Happy Mother’s Day 2014!
Post # 12
WeddingBells2014: Since you are a grown woman I guess I don’t really understand why you feel you need to justify your personal financial situation to anyone…including your own mother. Showing her your budget is only making things worse since it gives her the impression that she has a right to see it in the first place. Refuse to discuss your finances with her at all…ever. If she brings it up act as if you never heard it and carry on talking about something completely unrelated. Maybe one day she will get the picture but if not then continue to ignore, ignore, ignore her if she brings up the topic.
Post # 13
WeddingBells2014: Why is she stopping by unannounced? Boundaries are healthy!
Post # 14
WeddingBells2014: “Mom, thank you so much for being concerned about my wellbeing. Please trust me when I say that my finances are in great shape and that you shouldn’t continue worrying about it. I now make financial decisions with FI, so I won’t be including you in my financial decision making anymore. I think you should know that it makes me uncomfortable when you comment negatively about my recent purchases and I would appreciate it if you stopped. I hope you understand and respect this is a step I need to take as an adult. I love you very much and thank you for teaching me to use my money wisely. FI and I are doing great.”
Post # 15
You need to get a desk with a lockable drawer. When you aren’t working on your finances, everything connected with them – including your calendar – needs to go into this drawer and it to be locked.

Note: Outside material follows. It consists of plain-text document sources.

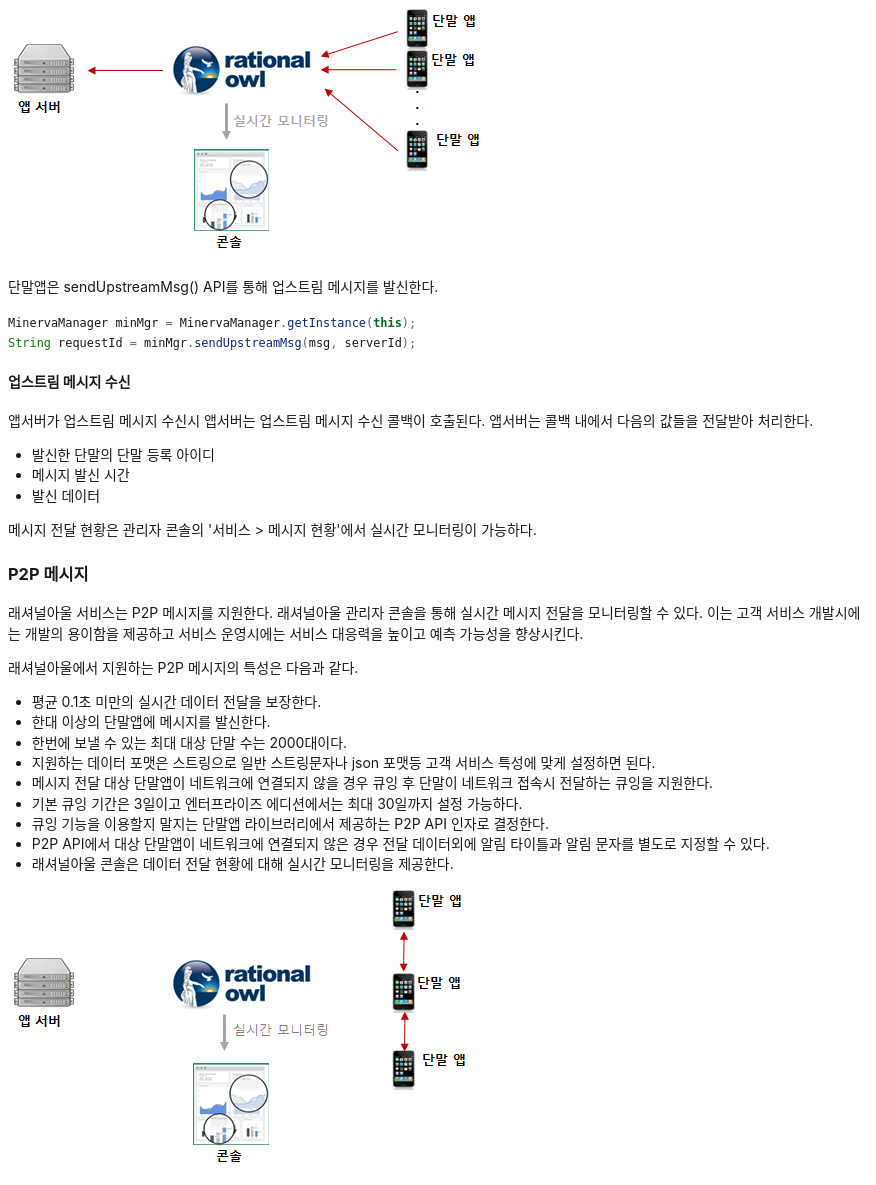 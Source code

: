 ![이미지 이름](./img/upstream.png)

단말앱은 sendUpstreamMsg() API를 통해 업스트림 메시지를 발신한다.

```java
MinervaManager minMgr = MinervaManager.getInstance(this);
String requestId = minMgr.sendUpstreamMsg(msg, serverId);
```

#### 업스트림 메시지 수신

앱서버가 업스트림 메시지 수신시 앱서버는 업스트림 메시지 수신 콜백이 호출된다.
앱서버는 콜백 내에서 다음의 값들을 전달받아 처리한다.

- 발신한 단말의 단말 등록 아이디
- 메시지 발신 시간
- 발신 데이터

메시지 전달 현황은 관리자 콘솔의 '서비스 > 메시지 현황'에서 실시간 모니터링이 가능하다.

### P2P 메시지

래셔널아울 서비스는 P2P 메시지를 지원한다.
래셔널아울 관리자 콘솔을 통해 실시간 메시지 전달을 모니터링할 수 있다. 이는 고객 서비스 개발시에는 개발의 용이함을 제공하고 서비스 운영시에는 서비스 대응력을 높이고 예측 가능성을 향상시킨다.

래셔널아울에서 지원하는 P2P 메시지의 특성은 다음과 같다.

- 평균 0.1초 미만의 실시간 데이터 전달을 보장한다.
- 한대 이상의 단말앱에 메시지를 발신한다.
- 한번에 보낼 수 있는 최대 대상 단말 수는 2000대이다.
- 지원하는 데이터 포맷은 스트링으로 일반 스트링문자나 json 포맷등 고객 서비스 특성에 맞게 설정하면 된다.
- 메시지 전달 대상 단말앱이 네트워크에 연결되지 않을 경우 큐잉 후 단말이 네트워크 접속시 전달하는 큐잉을 지원한다.
- 기본 큐잉 기간은 3일이고 엔터프라이즈 에디션에서는 최대 30일까지 설정 가능하다.
- 큐잉 기능을 이용할지 말지는 단말앱 라이브러리에서 제공하는 P2P API 인자로 결정한다.
- P2P API에서 대상 단말앱이 네트워크에 연결되지 않은 경우 전달 데이터외에 알림 타이틀과 알림 문자를 별도로 지정할 수 있다.
- 래셔널아울 콘솔은 데이터 전달 현황에 대해 실시간 모니터링을 제공한다.

![이미지 이름](./img/p2p.png)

You are over 21, you and your FI’s finances are no longer any of her business. If she insists, you say exactly that. If she continues to insist, you walk away, or if she is in your home, you ask her to leave.
You really shouldn’t be showing her your budget, if you don’t want her all up in your financial business. It’s very counterproductive.
My FI overshares his financial situation with his parents. Drives me mad, and it’s about the only thing we really fight over.
What does your FI think of all this?